- _Exercise objective_
Could you report every line from the entries that includes the word "mathcal"?

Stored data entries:
********

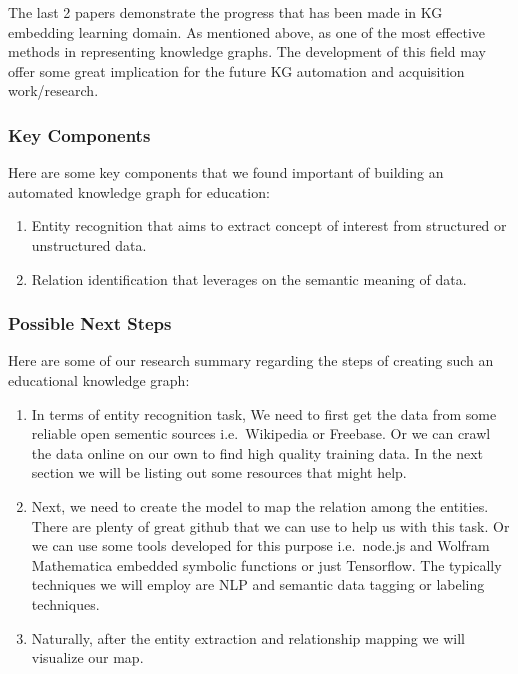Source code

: \documentclass[]{book}
\theoremstyle{definition}
\theoremstyle{definition}
\theoremstyle{definition}
\theoremstyle{remark}
\begin{document}
The last 2 papers demonstrate the progress that has been made in KG
embedding learning domain. As mentioned above, as one of the most
effective methods in representing knowledge graphs. The development of
this field may offer some great implication for the future KG automation
and acquisition work/research.

\subsubsection{Key Components}\label{key-components}

Here are some key components that we found important of building an
automated knowledge graph for education:

\begin{enumerate}
\def\labelenumi{\arabic{enumi}.}
\item
  Entity recognition that aims to extract concept of interest from
  structured or unstructured data.
\item
  Relation identification that leverages on the semantic meaning of
  data.
\end{enumerate}

\subsubsection{Possible Next Steps}\label{possible-next-steps}

Here are some of our research summary regarding the steps of creating
such an educational knowledge graph:

\begin{enumerate}
\def\labelenumi{\arabic{enumi}.}
\item
  In terms of entity recognition task, We need to first get the data
  from some reliable open sementic sources i.e.~Wikipedia or Freebase.
  Or we can crawl the data online on our own to find high quality
  training data. In the next section we will be listing out some
  resources that might help.
\item
  Next, we need to create the model to map the relation among the
  entities. There are plenty of great github that we can use to help us
  with this task. Or we can use some tools developed for this purpose
  i.e.~node.js and Wolfram Mathematica embedded symbolic functions or
  just Tensorflow. The typically techniques we will employ are NLP and
  semantic data tagging or labeling techniques.
\item
  Naturally, after the entity extraction and relationship mapping we
  will visualize our map.
\end{enumerate}
\end{document}
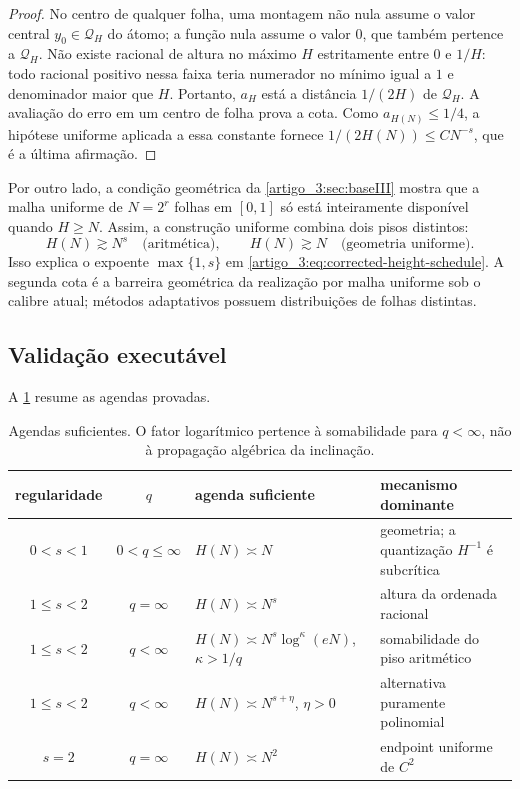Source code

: \documentclass[12pt,a4paper]{article}
\theoremstyle{preciso}
\theoremstyle{definition}
\theoremstyle{preciso}
\theoremstyle{preciso}
\theoremstyle{preciso}
\theoremstyle{preciso}
\theoremstyle{definition}
\theoremstyle{preciso}
\theoremstyle{definition}
\theoremstyle{preciso}
\theoremstyle{preciso}
\theoremstyle{definition}
\begin{document}
\begin{proof}
No centro de qualquer folha, uma montagem não nula assume o valor central
$y_0\in\mathcal Q_H$ do átomo; a função nula assume o valor $0$, que também
pertence a $\mathcal Q_H$. Não existe racional de altura no máximo $H$
estritamente entre $0$ e $1/H$: todo racional positivo nessa faixa teria
numerador no mínimo igual a $1$ e denominador maior que $H$. Portanto,
$a_H$ está a distância $1/(2H)$ de $\mathcal Q_H$. A avaliação do erro em um
centro de folha prova a cota. Como $a_{H(N)}\le1/4$, a hipótese uniforme
aplicada a essa constante fornece
$1/(2H(N))\le CN^{-s}$, que é a última afirmação.
\end{proof}

Por outro lado, a condição geométrica da \cref{artigo_3:sec:baseIII} mostra que a malha
uniforme de $N=2^r$ folhas em $[0,1]$ só está inteiramente disponível quando
$H\ge N$. Assim, a construção uniforme combina dois pisos distintos:
\begin{equation}
 H(N)\gtrsim N^s\quad\text{(aritmética)},
 \qquad
 H(N)\gtrsim N\quad\text{(geometria uniforme)}.
 \label{artigo_3:eq:two-height-floors}
\end{equation}
Isso explica o expoente $\max\{1,s\}$ em
\eqref{artigo_3:eq:corrected-height-schedule}. A segunda cota é a barreira geométrica
da realização por malha uniforme sob o calibre atual; métodos adaptativos
possuem distribuições de folhas distintas.

\subsection{Validação executável}

A \cref{artigo_3:tab:height-schedules} resume as agendas provadas.
\begin{table}[t]
 \centering
\caption{Agendas suficientes. O fator logarítmico pertence à
 somabilidade para $q<\infty$, não à propagação algébrica da inclinação.}\label{artigo_3:tab:height-schedules}
\small
 \begin{tabularx}{\linewidth}{@{}cclX@{}}
\toprule
regularidade & $q$ & agenda suficiente & mecanismo dominante\\
\midrule
$0<s<1$ & $0<q\le\infty$ & $H(N)\asymp N$ & geometria; a quantização $H^{-1}$ é subcrítica\\
$1\le s<2$ & $q=\infty$ & $H(N)\asymp N^s$ & altura da ordenada racional\\
$1\le s<2$ & $q<\infty$ & $H(N)\asymp N^s\log^\kappa(eN)$, $\kappa>1/q$ & somabilidade do piso aritmético\\
$1\le s<2$ & $q<\infty$ & $H(N)\asymp N^{s+\eta}$, $\eta>0$ & alternativa puramente polinomial\\
$s=2$ & $q=\infty$ & $H(N)\asymp N^2$ & endpoint uniforme de $C^2$\\
\bottomrule
\end{tabularx}
\end{table}
\end{document}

********

- _Output for this exercise_
$y_0\in\mathcal Q_H$ do átomo; a função nula assume o valor $0$, que também
pertence a $\mathcal Q_H$. Não existe racional de altura no máximo $H$
$a_H$ está a distância $1/(2H)$ de $\mathcal Q_H$. A avaliação do erro em um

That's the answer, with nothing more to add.